RECORDS FOR THE TASK:
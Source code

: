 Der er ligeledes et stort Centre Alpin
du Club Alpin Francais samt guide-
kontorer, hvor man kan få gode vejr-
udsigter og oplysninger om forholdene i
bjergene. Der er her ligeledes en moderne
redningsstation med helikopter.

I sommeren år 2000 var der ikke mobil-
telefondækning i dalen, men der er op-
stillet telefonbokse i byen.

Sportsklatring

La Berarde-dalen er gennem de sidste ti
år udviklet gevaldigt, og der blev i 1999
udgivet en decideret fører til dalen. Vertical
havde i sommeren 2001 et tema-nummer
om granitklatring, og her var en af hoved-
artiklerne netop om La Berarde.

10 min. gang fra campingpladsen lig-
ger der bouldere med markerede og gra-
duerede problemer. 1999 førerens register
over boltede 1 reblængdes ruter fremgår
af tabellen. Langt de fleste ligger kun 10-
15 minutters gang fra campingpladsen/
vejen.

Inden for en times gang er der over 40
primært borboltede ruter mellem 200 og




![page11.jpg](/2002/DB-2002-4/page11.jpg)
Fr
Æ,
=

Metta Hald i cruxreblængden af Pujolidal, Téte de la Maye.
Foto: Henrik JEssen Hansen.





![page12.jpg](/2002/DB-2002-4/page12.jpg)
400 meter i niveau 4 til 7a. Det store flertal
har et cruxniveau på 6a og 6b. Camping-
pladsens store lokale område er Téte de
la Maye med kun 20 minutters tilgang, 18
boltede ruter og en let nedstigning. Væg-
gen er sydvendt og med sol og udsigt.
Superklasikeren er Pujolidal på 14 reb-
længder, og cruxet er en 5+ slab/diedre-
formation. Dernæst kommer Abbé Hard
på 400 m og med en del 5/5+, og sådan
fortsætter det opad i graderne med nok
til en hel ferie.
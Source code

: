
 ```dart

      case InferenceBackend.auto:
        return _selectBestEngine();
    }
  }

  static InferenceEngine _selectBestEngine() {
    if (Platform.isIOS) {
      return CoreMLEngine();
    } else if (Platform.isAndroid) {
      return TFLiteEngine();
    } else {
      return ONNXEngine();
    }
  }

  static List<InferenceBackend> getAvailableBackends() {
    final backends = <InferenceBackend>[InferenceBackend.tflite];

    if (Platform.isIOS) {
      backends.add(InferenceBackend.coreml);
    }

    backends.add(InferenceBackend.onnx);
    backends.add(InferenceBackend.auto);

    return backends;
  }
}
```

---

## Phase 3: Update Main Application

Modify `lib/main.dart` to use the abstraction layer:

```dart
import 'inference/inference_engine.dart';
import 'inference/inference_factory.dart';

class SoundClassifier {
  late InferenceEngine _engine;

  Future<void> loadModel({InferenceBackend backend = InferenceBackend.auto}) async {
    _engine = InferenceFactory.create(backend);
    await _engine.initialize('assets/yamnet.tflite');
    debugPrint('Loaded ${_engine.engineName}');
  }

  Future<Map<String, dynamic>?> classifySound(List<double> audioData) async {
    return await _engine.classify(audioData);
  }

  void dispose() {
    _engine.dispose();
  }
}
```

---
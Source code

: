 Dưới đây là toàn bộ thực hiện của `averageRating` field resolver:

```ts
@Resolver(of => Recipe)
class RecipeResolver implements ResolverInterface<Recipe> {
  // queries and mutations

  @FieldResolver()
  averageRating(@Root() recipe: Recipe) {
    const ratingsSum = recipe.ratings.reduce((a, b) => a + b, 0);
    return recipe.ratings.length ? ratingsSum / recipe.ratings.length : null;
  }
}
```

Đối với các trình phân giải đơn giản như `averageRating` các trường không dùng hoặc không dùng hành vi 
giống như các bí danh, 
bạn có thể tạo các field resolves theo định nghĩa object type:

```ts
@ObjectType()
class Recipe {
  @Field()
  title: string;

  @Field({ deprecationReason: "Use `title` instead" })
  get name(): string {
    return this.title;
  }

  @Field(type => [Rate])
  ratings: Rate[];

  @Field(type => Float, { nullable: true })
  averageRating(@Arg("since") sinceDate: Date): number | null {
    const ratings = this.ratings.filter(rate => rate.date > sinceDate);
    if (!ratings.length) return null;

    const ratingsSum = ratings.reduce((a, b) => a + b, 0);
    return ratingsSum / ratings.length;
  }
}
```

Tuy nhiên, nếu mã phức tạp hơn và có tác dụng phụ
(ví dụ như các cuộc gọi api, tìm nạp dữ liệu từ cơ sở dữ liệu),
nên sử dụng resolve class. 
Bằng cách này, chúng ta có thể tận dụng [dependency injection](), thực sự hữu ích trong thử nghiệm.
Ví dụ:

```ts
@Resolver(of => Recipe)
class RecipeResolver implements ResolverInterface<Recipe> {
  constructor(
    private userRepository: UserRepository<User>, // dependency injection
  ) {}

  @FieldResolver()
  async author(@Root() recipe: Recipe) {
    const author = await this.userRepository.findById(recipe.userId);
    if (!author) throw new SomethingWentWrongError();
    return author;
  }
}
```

YOUR TASK: Return all the data above, unaltered and complete.

OUTPUT FOR THIS TASK:
Source code

: Der er ligeledes et stort Centre Alpin
du Club Alpin Francais samt guide-
kontorer, hvor man kan få gode vejr-
udsigter og oplysninger om forholdene i
bjergene. Der er her ligeledes en moderne
redningsstation med helikopter.

I sommeren år 2000 var der ikke mobil-
telefondækning i dalen, men der er op-
stillet telefonbokse i byen.

Sportsklatring

La Berarde-dalen er gennem de sidste ti
år udviklet gevaldigt, og der blev i 1999
udgivet en decideret fører til dalen. Vertical
havde i sommeren 2001 et tema-nummer
om granitklatring, og her var en af hoved-
artiklerne netop om La Berarde.

10 min. gang fra campingpladsen lig-
ger der bouldere med markerede og gra-
duerede problemer. 1999 førerens register
over boltede 1 reblængdes ruter fremgår
af tabellen. Langt de fleste ligger kun 10-
15 minutters gang fra campingpladsen/
vejen.

Inden for en times gang er der over 40
primært borboltede ruter mellem 200 og




![page11.jpg](/2002/DB-2002-4/page11.jpg)
Fr
Æ,
=

Metta Hald i cruxreblængden af Pujolidal, Téte de la Maye.
Foto: Henrik JEssen Hansen.





![page12.jpg](/2002/DB-2002-4/page12.jpg)
400 meter i niveau 4 til 7a. Det store flertal
har et cruxniveau på 6a og 6b. Camping-
pladsens store lokale område er Téte de
la Maye med kun 20 minutters tilgang, 18
boltede ruter og en let nedstigning. Væg-
gen er sydvendt og med sol og udsigt.
Superklasikeren er Pujolidal på 14 reb-
længder, og cruxet er en 5+ slab/diedre-
formation. Dernæst kommer Abbé Hard
på 400 m og med en del 5/5+, og sådan
fortsætter det opad i graderne med nok
til en hel ferie.
Source code

:
 ```dart

      case InferenceBackend.auto:
        return _selectBestEngine();
    }
  }

  static InferenceEngine _selectBestEngine() {
    if (Platform.isIOS) {
      return CoreMLEngine();
    } else if (Platform.isAndroid) {
      return TFLiteEngine();
    } else {
      return ONNXEngine();
    }
  }

  static List<InferenceBackend> getAvailableBackends() {
    final backends = <InferenceBackend>[InferenceBackend.tflite];

    if (Platform.isIOS) {
      backends.add(InferenceBackend.coreml);
    }

    backends.add(InferenceBackend.onnx);
    backends.add(InferenceBackend.auto);

    return backends;
  }
}
```

---

## Phase 3: Update Main Application

Modify `lib/main.dart` to use the abstraction layer:

```dart
import 'inference/inference_engine.dart';
import 'inference/inference_factory.dart';

class SoundClassifier {
  late InferenceEngine _engine;

  Future<void> loadModel({InferenceBackend backend = InferenceBackend.auto}) async {
    _engine = InferenceFactory.create(backend);
    await _engine.initialize('assets/yamnet.tflite');
    debugPrint('Loaded ${_engine.engineName}');
  }

  Future<Map<String, dynamic>?> classifySound(List<double> audioData) async {
    return await _engine.classify(audioData);
  }

  void dispose() {
    _engine.dispose();
  }
}
```

---
Source code

: Dưới đây là toàn bộ thực hiện của `averageRating` field resolver:

```ts
@Resolver(of => Recipe)
class RecipeResolver implements ResolverInterface<Recipe> {
  // queries and mutations

  @FieldResolver()
  averageRating(@Root() recipe: Recipe) {
    const ratingsSum = recipe.ratings.reduce((a, b) => a + b, 0);
    return recipe.ratings.length ? ratingsSum / recipe.ratings.length : null;
  }
}
```

Đối với các trình phân giải đơn giản như `averageRating` các trường không dùng hoặc không dùng hành vi 
giống như các bí danh, 
bạn có thể tạo các field resolves theo định nghĩa object type:

```ts
@ObjectType()
class Recipe {
  @Field()
  title: string;

  @Field({ deprecationReason: "Use `title` instead" })
  get name(): string {
    return this.title;
  }

  @Field(type => [Rate])
  ratings: Rate[];

  @Field(type => Float, { nullable: true })
  averageRating(@Arg("since") sinceDate: Date): number | null {
    const ratings = this.ratings.filter(rate => rate.date > sinceDate);
    if (!ratings.length) return null;

    const ratingsSum = ratings.reduce((a, b) => a + b, 0);
    return ratingsSum / ratings.length;
  }
}
```

Tuy nhiên, nếu mã phức tạp hơn và có tác dụng phụ
(ví dụ như các cuộc gọi api, tìm nạp dữ liệu từ cơ sở dữ liệu),
nên sử dụng resolve class. 
Bằng cách này, chúng ta có thể tận dụng [dependency injection](), thực sự hữu ích trong thử nghiệm.
Ví dụ:

```ts
@Resolver(of => Recipe)
class RecipeResolver implements ResolverInterface<Recipe> {
  constructor(
    private userRepository: UserRepository<User>, // dependency injection
  ) {}

  @FieldResolver()
  async author(@Root() recipe: Recipe) {
    const author = await this.userRepository.findById(recipe.userId);
    if (!author) throw new SomethingWentWrongError();
    return author;
  }
}
```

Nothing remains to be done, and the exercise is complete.